私は兄の親友である嶋谷宏(しまたに ひろし)と三年間恋人関係にあった。けれど、彼は一度も私たちの関係を公にしようとはしなかった。

それでも、彼の愛を疑ったことはなかった。何しろ、宏はこれまでに九十九人の女と関わってきたのに、私と出会ってからは他の女を一瞥すらしなくなったのだから。

私が軽い風邪を引いただけでも、宏は数十億円規模のプロジェクトを放り出し、すぐに家へ駆けつけてくれた。

誕生日の日も、私は嬉しくてたまらなかった。宏に、私が妊娠したことを伝えるつもりでいたのだ。ところがその日、宏は初めて私の誕生日を忘れ、姿を消した。

家政婦の話では、彼は「大切な人を迎えに行く」と言った。

私は胸騒ぎを覚えながら空港へ向かった。そして、花束を抱え、落ち着かない様子で誰かを待つ宏の姿を見つけた。

――私にとてもよく似た女の子を、待っていた。

後で兄から聞かされた。その女は、宏が一生忘れられない初恋の人なのだと。

宏は彼女のために両親と決裂し、彼女に捨てられた後は心を病み、彼女に似た女を九十九人も傍に置いて生きてきたのだと。

兄がそう語るときの声には、宏への同情と感慨が滲んでいた。

けれど、兄は知らない――大切にしてきた妹の私が、その「百人目」だということを。

私はあの二人の姿を、ただ黙って、長い間見つめていた。そして、迷いなく病院へ戻った。

「先生、中絶手術を受けたいです……」

「なんですって?!林(はやし)さん、中絶したいって言うんですか?今朝、妊娠がわかったときは、あんなに喜んで恋人に知らせたいっておっしゃってたのに!」

医師の驚きの声が、静まり返った診察室に鋭く響いた。

私は俯いたまま、指先でスカートの裾をぎゅっと握りしめた。喉が詰まって、声が掠れた。
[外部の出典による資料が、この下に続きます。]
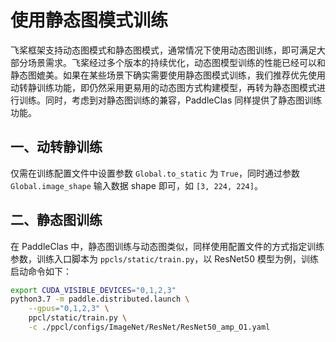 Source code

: # 使用静态图模式训练

飞桨框架支持动态图模式和静态图模式，通常情况下使用动态图训练，即可满足大部分场景需求。飞桨经过多个版本的持续优化，动态图模型训练的性能已经可以和静态图媲美。如果在某些场景下确实需要使用静态图模式训练，我们推荐优先使用动转静训练功能，即仍然采用更易用的动态图方式构建模型，再转为静态图模式进行训练。同时，考虑到对静态图训练的兼容，PaddleClas 同样提供了静态图训练功能。

## 一、动转静训练

仅需在训练配置文件中设置参数 `Global.to_static` 为 `True`，同时通过参数 `Global.image_shape` 输入数据 shape 即可，如 `[3, 224, 224]`。

## 二、静态图训练

在 PaddleClas 中，静态图训练与动态图类似，同样使用配置文件的方式指定训练参数，训练入口脚本为 `ppcls/static/train.py`，以 ResNet50 模型为例，训练启动命令如下：

```bash
export CUDA_VISIBLE_DEVICES="0,1,2,3"
python3.7 -m paddle.distributed.launch \
    --gpus="0,1,2,3" \
    ppcl/static/train.py \
    -c ./ppcl/configs/ImageNet/ResNet/ResNet50_amp_O1.yaml
```
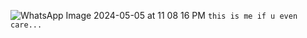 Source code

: ![WhatsApp Image 2024-05-05 at 11 08 16 PM](https://github.com/YosyWozzy/YosyWozzy/assets/169003340/e75b6134-848b-4b3c-b63e-b40efd183b1b)
```this is me if u even care...```

<!---
YosyWozzy/YosyWozzy is a ✨ special ✨ repository because its `README.md` (this file) appears on your GitHub profile.
You can click the Preview link to take a look at your changes.
--->
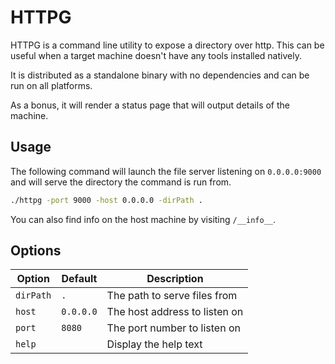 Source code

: # HTTPG

HTTPG is a command line utility to expose a directory over http. This can be useful when a target machine doesn't have any tools installed natively.

It is distributed as a standalone binary with no dependencies and can be run on all platforms.

As a bonus, it will render a status page that will output details of the machine.

## Usage

The following command will launch the file server listening on `0.0.0.0:9000` and will serve the directory the command is run from.
```bash
./httpg -port 9000 -host 0.0.0.0 -dirPath .
```

You can also find info on the host machine by visiting `/__info__`.

## Options

| Option | Default | Description |
| ------ | ------- | ----------- |
| `dirPath` | `.` | The path to serve files from |
| `host` | `0.0.0.0` | The host address to listen on |
| `port` | `8080` | The port number to listen on |
| `help` | | Display the help text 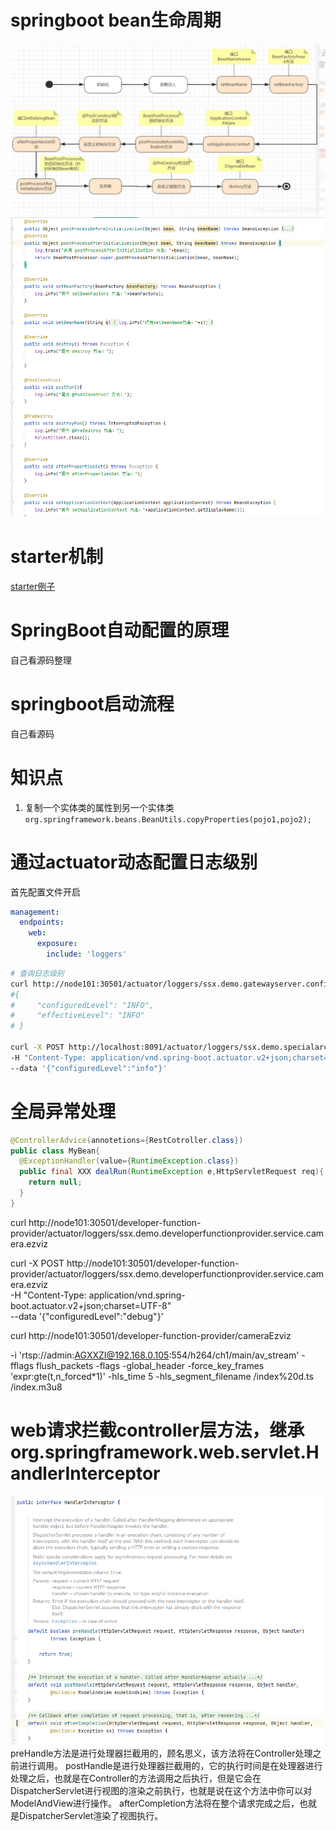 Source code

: # springboot bean生命周期
![bean生命周期](./1680164616863.jpg)
![bean生命周期代码](./1680164680863.jpg)

# starter机制
[starter例子](https://gitee.com/shenshuxin01/first_-spring-boot_-demo/tree/master/BootAutoConfigDemo)

# SpringBoot自动配置的原理
自己看源码整理

# springboot启动流程
自己看源码

# 知识点
1. 复制一个实体类的属性到另一个实体类
`org.springframework.beans.BeanUtils.copyProperties(pojo1,pojo2);`

# 通过actuator动态配置日志级别
首先配置文件开启
```yaml
management:
  endpoints:
    web:
      exposure:
        include: 'loggers'
```
```sh
# 查询日志级别
curl http://node101:30501/actuator/loggers/ssx.demo.gatewayserver.config.sercurityconfig
#{
#     "configuredLevel": "INFO",
#     "effectiveLevel": "INFO"
# }

curl -X POST http://localhost:8091/actuator/loggers/ssx.demo.specialarchlinuxprovider \
-H "Content-Type: application/vnd.spring-boot.actuator.v2+json;charset=UTF-8" \
--data '{"configuredLevel":"info"}'
```

# 全局异常处理
```java
@ControllerAdvice(annotetions={RestCotroller.class})
public class MyBean{
  @ExceptionHandler(value={RuntimeException.class})
  public final XXX dealRun(RuntimeException e,HttpServletRequest req){
    return null;
  }
}
```
curl http://node101:30501/developer-function-provider/actuator/loggers/ssx.demo.developerfunctionprovider.service.camera.ezviz

curl -X POST http://node101:30501/developer-function-provider/actuator/loggers/ssx.demo.developerfunctionprovider.service.camera.ezviz \
-H "Content-Type: application/vnd.spring-boot.actuator.v2+json;charset=UTF-8" \
--data '{"configuredLevel":"debug"}'


curl http://node101:30501/developer-function-provider/cameraEzviz


-i 'rtsp://admin:AGXXZI@192.168.0.105:554/h264/ch1/main/av_stream' -fflags flush_packets -flags -global_header -force_key_frames 'expr:gte(t,n_forced*1)' -hls_time 5 -hls_segment_filename /index%20d.ts /index.m3u8


# web请求拦截controller层方法，继承org.springframework.web.servlet.HandlerInterceptor
![1688690595482](image/springboot-learn/1688690595482.png)
preHandle方法是进行处理器拦截用的，顾名思义，该方法将在Controller处理之前进行调用。
postHandle是进行处理器拦截用的，它的执行时间是在处理器进行处理之后，也就是在Controller的方法调用之后执行，但是它会在DispatcherServlet进行视图的渲染之前执行，也就是说在这个方法中你可以对ModelAndView进行操作。
afterCompletion方法将在整个请求完成之后，也就是DispatcherServlet渲染了视图执行。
「……もう聞かないでください。とにかく、この子は……いらないんです」

医師はしばらく黙って私を見つめ、それから深くため息をついた。

「林さん、何があったのかはわかりませんが、今のあなたは明らかに冷静ではありません。少し時間を置いて、もう一度考え直してみてください」

医師は中絶手術の同意書と診断報告書を私の前に押し戻し、そこに添えられた小さな影のような胎児の画像に目を落とした。

「これは……命ですよ」

私は画像に映る小さな黒い影を見つめたまま、目の奥がじんと熱くなった。やがて、書類をそっとバッグにしまい、無言のまま病院を後にした。

ぼんやりとした足取りで家へ向かって歩いていると、突然、目の前で赤いフェラーリが急停車した。

水たまりに靴音が響き、濡れた路面に映る光の中から、一人の男が傘を差しながら駆け寄ってくる。

宏……

彼は私を勢いよく抱き寄せ、脱いだ紺のジャケットを私の肩に掛けた。

「もう大人なんだから、傘くらい持って出ろよ。君、体が弱いんだ。風邪でもひいたらどうするんだ」

焦りを帯びた横顔。その瞬間、私は、あの恋を始めたばかりの年に戻ったような気がした。

しかし、心の奥底では、もう戻れないことを、はっきりとわかっていた。

私は彼の着ている紺色のスーツを見つめ、苦く笑った。

それは、宏が一ヶ月前、私の誕生日パーティーのために特注したものだった。だが今日、私の誕生日に、そのスーツを着ている理由は、祝うためではなかった。

今日の午後、誕生日の準備をしている最中に、突然ひどい吐き気に襲われた。最初は胃の調子が悪いだけだと思っていたが、診断の結果、妊娠していると知らされた。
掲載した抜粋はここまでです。